Howdy, machine learning students! Today we’re going to introduce the concept of unsupervised machine learning algorithms.
Quick Recap: Supervised Learning
Before we jump in, let’s quickly recap our last article introducing supervised machine learning algorithms. This will give us the appropriate context for unsupervised learning.
In supervised machine learning problems, we supply pre-labeled data to the algorithm. By supplying data that’s already correctly labeled, we ask the algorithm to further predict (regression) or label (classification) new data.
Unsupervised Machine Learning = Unlabeled Data
The most immediate and prominent difference for unsupervised learning is the data. Above, we gave the algorithm “a boost” by supplying the intended “right” answers in the data. Below, in an unsupervised machine learning problem, there are no right answers…yet.

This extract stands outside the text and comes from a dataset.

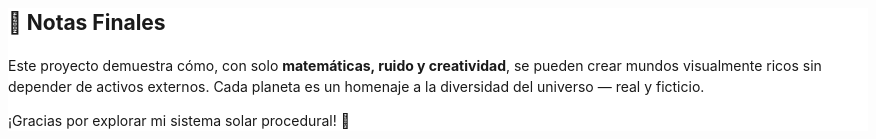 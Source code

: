 
## 🌠 Notas Finales

Este proyecto demuestra cómo, con solo **matemáticas, ruido y creatividad**, se pueden crear mundos visualmente ricos sin depender de activos externos. Cada planeta es un homenaje a la diversidad del universo — real y ficticio.

¡Gracias por explorar mi sistema solar procedural! 🚀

We’ve supplied the algorithm with data in the problem, but it’s provided without labels or “answers”. We are mandating that the algorithm discover structure and infer patterns/labels on its own. We could also compare the above example to a clustering problem.
So in unsupervised learning, we supply a large amount of unlabeled data, without explicitly identified form or structure. We ask the algorithm to come up with ideas of structure and segmentation on its own.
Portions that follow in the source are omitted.